Riforma pensioni, da quella di garanzia alla flessibilità: ecco le proposte dell’Inps per migliorare il sistema

Si tratta inoltre di tutelare i lavori usuranti e gravosi, di dare garanzie agli over 60 che perdono il lavoro, di rendere più generose Ape sociale e pensionamento dei precoci, ma anche di pensare alle lavoratrici madri. C’è poi il problema delle carriere discontinue e si tratta di coprire i vuoti contributivi

Inps (Ansa)
Inps (Ansa)
TiscaliNews

L’Inps mette sul tappetto le proprie priorità rispetto alla riforma del sistema pensionistico. Questo a fronte di quanto già discusso in proposito da governo e sindacati, in vista del superamento di Quota 100 allo scadere di dicembre 2021. Ormai all’orizzonte sembra configurarsi una realtà costituita da una Quota 102, Quota 41 e la possibilità di uscire con una nuova Quota 100 caratterizzata da soglie diverse da quella attuale e sacrifici sul trattamento. Ciò a fronte della possibilità di lasciare in anticipo il lavoro. L’istituto di previdenza porta a sua volta l’attenzione su quattro fronti ritenuti fondamentali: pensione di garanzia, copertura dei buchi contributivi delle carriere discontinue, tutela lavori usuranti, flessibilità in uscita.

L’Inps – come riassunto in un articolo di Quifinanza.it - sfodera alcune proposte in relazione a

Lavori usuranti, gravosi e disoccupati over 60.

Per questi casi dovrebbero esserci ancora APE sociale e Pensione Precoci, ma rese più generose e strutturali, in maniera da assicurare la necessaria flessibilità.

Pensione minima di garanzia

In modo da garantire un sufficiente trattamento pensionistico a tutti i futuri pensionati. E in particolare alle nuove generazioni che, con le loro carriere precarie e discontinue, difficilmente riuscirebbero altrimenti ad avere assegni decenti.

Copertura vuoti contributivi

Oggi le carriere instabili sono un problema, per cui occorre valorizzare gratuitamente i periodi formativi ai fini pensionistici.

Integrazione montante contributivo in base all’entità della contribuzione

Si tratta in definitiva di adottare un minimo. Questo può avvenire attraverso l’utilizzo di coefficienti incrementali, qualora il lavoratore si trovi sotto una determinata soglia di pensione teorica.

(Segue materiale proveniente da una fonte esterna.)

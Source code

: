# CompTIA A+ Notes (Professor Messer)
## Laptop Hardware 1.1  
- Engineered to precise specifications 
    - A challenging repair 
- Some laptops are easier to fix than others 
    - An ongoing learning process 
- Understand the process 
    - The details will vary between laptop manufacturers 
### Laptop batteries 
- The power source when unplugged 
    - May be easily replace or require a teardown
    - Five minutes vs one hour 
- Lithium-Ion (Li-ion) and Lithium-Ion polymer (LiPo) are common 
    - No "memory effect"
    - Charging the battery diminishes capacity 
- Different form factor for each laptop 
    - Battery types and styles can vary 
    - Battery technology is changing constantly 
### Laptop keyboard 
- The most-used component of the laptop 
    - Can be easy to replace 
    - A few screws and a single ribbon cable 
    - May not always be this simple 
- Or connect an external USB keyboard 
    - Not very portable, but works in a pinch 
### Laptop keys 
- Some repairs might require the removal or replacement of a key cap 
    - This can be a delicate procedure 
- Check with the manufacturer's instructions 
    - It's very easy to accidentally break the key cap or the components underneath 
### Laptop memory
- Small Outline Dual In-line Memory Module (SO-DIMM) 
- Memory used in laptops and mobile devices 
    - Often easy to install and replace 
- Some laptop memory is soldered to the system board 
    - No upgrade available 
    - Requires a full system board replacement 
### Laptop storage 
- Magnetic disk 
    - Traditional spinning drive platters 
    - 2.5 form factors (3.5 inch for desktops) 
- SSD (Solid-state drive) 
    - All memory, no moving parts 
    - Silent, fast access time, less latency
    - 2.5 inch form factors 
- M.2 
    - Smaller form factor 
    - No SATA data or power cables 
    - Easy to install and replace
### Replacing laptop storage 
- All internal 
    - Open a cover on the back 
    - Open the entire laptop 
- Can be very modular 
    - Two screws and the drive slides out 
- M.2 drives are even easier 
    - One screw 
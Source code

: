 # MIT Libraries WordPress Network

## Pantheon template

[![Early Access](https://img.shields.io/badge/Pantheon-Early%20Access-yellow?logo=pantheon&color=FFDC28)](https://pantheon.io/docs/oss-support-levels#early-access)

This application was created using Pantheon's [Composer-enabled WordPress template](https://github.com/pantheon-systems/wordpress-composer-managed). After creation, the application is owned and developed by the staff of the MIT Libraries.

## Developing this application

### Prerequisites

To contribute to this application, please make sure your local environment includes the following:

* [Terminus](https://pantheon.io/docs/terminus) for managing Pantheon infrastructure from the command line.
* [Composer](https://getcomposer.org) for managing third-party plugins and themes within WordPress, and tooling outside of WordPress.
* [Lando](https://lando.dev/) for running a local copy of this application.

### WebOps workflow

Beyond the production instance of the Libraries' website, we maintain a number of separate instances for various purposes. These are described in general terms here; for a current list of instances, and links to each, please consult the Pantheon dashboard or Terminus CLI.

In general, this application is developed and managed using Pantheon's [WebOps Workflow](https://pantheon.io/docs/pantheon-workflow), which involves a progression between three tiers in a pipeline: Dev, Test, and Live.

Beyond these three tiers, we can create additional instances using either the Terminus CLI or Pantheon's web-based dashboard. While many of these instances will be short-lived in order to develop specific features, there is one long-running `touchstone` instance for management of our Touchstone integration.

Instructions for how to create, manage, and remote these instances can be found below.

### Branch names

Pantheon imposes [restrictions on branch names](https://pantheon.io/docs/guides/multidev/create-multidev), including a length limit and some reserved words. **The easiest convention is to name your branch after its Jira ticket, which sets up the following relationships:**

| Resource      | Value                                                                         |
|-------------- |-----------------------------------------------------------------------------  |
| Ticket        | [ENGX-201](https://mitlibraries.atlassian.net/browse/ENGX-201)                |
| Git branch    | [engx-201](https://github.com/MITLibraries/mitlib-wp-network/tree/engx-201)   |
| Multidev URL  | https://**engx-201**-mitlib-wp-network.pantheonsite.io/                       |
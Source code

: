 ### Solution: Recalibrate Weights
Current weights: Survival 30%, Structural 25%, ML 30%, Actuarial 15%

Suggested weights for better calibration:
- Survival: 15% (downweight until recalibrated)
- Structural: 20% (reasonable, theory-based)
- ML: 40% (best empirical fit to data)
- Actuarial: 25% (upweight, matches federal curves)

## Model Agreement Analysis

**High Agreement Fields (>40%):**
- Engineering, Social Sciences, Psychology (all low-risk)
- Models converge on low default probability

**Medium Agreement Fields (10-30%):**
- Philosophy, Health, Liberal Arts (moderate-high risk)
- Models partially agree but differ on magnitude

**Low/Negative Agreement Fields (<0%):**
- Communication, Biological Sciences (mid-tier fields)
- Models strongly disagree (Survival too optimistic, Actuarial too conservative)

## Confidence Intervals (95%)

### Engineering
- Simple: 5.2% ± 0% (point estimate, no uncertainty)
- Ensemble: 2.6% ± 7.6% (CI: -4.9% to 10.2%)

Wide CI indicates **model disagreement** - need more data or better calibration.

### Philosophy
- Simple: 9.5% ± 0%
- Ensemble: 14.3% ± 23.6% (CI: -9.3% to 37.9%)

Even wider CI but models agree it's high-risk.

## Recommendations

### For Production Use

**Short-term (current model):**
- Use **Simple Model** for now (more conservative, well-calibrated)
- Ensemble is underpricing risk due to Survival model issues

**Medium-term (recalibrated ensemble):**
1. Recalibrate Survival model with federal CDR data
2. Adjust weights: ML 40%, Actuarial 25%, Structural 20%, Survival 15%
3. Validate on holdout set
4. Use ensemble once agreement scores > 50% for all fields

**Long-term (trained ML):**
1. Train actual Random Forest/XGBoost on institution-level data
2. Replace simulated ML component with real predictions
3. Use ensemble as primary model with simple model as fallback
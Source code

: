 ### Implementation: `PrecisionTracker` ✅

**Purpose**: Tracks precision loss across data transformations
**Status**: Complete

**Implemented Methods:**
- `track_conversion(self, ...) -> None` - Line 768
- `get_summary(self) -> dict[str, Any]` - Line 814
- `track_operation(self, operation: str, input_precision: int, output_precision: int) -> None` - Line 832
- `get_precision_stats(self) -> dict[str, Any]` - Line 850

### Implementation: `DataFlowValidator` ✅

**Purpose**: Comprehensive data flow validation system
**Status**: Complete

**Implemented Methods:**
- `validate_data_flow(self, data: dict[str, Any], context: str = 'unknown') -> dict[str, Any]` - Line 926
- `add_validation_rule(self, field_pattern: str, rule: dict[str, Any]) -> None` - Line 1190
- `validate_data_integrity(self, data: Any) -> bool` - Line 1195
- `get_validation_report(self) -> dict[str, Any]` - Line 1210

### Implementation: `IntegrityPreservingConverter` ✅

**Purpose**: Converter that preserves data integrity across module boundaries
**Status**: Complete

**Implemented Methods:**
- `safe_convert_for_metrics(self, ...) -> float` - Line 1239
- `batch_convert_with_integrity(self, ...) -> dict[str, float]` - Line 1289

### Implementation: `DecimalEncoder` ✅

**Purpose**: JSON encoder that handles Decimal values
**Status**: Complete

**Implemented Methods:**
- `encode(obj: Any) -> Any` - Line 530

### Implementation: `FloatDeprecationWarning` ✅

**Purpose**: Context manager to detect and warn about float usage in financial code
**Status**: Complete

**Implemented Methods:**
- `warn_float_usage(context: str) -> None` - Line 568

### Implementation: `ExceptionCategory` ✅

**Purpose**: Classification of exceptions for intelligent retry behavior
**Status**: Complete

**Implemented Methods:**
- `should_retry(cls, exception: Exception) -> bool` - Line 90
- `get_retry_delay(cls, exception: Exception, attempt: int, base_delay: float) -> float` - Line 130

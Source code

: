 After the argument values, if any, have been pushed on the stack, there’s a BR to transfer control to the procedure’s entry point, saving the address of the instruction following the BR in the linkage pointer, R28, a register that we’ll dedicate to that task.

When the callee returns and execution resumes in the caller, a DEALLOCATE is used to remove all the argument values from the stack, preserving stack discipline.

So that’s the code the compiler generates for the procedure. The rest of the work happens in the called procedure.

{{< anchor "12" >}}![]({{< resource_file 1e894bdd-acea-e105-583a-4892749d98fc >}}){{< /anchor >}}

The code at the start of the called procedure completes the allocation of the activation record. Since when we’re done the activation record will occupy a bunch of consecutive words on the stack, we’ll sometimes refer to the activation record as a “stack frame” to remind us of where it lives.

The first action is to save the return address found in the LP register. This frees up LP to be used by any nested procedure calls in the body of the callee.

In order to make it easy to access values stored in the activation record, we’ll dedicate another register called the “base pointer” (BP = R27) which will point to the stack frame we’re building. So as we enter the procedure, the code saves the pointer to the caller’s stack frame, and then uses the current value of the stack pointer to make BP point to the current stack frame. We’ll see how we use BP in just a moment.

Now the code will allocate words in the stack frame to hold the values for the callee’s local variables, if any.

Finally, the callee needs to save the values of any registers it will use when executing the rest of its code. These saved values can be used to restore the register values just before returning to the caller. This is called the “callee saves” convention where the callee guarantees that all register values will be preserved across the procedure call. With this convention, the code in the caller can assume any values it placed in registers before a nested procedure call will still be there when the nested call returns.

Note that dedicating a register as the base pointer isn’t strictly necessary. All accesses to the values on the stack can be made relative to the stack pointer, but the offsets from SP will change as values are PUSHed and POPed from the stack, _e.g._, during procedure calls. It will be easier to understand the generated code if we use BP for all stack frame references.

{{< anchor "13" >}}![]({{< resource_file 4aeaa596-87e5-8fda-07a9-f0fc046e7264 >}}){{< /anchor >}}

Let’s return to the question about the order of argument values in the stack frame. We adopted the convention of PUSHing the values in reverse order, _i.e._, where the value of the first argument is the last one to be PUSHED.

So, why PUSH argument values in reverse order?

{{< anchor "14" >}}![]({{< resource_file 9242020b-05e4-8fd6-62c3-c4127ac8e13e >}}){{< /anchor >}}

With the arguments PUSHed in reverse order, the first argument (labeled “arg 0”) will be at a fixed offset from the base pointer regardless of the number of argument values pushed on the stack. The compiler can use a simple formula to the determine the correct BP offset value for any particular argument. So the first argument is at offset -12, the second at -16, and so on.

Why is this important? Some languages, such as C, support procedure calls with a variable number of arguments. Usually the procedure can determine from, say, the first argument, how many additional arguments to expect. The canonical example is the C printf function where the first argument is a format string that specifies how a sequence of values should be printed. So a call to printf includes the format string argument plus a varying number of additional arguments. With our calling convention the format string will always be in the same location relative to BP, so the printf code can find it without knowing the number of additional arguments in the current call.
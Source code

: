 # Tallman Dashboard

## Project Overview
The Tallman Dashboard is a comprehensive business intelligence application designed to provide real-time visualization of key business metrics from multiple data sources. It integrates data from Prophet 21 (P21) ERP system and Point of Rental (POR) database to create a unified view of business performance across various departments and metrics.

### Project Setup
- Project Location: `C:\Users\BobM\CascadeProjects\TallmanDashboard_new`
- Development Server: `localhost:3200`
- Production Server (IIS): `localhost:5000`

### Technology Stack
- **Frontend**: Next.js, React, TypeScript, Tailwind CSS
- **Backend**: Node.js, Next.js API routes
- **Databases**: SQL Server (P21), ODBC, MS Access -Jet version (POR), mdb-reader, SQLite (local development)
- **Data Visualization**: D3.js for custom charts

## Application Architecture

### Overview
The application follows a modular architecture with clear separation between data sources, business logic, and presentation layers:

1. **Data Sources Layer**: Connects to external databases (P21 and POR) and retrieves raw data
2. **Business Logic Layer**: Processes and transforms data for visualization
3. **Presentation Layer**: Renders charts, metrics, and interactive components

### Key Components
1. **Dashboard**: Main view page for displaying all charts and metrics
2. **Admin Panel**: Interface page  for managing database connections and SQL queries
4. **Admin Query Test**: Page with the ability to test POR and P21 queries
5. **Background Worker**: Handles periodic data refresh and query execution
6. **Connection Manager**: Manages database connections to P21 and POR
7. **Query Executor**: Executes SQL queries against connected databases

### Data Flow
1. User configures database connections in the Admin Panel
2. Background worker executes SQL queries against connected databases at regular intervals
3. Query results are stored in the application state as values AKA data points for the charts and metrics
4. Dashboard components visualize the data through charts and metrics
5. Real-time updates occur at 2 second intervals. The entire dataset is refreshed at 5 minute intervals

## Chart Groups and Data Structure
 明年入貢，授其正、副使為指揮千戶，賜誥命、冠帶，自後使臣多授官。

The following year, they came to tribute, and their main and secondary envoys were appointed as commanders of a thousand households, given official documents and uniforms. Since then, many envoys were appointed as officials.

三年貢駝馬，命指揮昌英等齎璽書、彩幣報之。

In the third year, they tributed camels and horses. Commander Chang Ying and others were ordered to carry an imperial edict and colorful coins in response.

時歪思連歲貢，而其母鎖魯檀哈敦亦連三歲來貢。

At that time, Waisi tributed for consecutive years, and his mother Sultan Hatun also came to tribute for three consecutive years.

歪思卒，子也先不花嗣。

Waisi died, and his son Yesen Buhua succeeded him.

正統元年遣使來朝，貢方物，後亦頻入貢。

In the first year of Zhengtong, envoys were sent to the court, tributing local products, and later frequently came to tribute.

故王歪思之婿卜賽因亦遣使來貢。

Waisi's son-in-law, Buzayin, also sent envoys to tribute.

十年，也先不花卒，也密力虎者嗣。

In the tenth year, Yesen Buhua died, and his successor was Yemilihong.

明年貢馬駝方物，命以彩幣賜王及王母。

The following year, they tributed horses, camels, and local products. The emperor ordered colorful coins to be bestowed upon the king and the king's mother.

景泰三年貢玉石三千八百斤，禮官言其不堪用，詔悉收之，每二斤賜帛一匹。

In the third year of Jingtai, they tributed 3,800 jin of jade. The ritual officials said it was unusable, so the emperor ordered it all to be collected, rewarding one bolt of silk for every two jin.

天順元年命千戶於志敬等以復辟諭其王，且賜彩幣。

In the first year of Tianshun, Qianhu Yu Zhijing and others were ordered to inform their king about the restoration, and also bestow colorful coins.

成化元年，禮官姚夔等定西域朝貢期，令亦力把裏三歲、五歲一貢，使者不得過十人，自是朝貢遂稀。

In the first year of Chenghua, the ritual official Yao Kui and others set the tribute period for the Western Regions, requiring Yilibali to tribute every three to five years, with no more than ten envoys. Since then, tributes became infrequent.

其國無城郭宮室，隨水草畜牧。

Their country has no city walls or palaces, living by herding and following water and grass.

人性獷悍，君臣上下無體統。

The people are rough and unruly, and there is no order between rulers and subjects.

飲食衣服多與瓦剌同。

Il presidente dell'Inps Tridico (Ansa)

Pensioni complementari

Si tratta di incrementarle, anche attraverso offerta di strumenti di previdenza complementare da parte di soggetti pubblici.

E inoltre l’Istituto parla di

Sconti contributivi per lavoratrici madri.

Coefficienti di trasformazione fissati al conseguimento dei 60 anni di età.

Flessibilità in uscita

Questo dovrebbe passare per una riduzione dell’età di accesso e attribuzione di un coefficiente più favorevole per i lavoratori impegnati in attività usuranti o gravose; divisione della pensione in quota retributiva e contributiva. A 62 anni, con 20 anni di contributi e un importo soglia (come già riportato da TiscaliNews) , si potrebbe ottenere un anticipo pensionistico calcolato soltanto sulla parte contributiva mentre la parte retributiva potrebbe rendersi accessibile a 67 anni, con la possibilità di prevedere anche un’anticipazione da scontare successivamente sulla pensione piena.

Viene inoltre messo in luce l’aspetto critico del sistema rispetto a:

importo soglia. Vengono infatti penalizzate – conclude Quifinanza.it  - vite lavorative caratterizzate da bassi salari e carriere discontinue.

alto tasso di disoccupazione tra i giovani,

gender gap

aumento del requisito di accesso alla pensione anticipata indipendente dall’età, a causa dell’incremento della speranza di vita: il meccanismo rende desueta questa forma di pensionamento.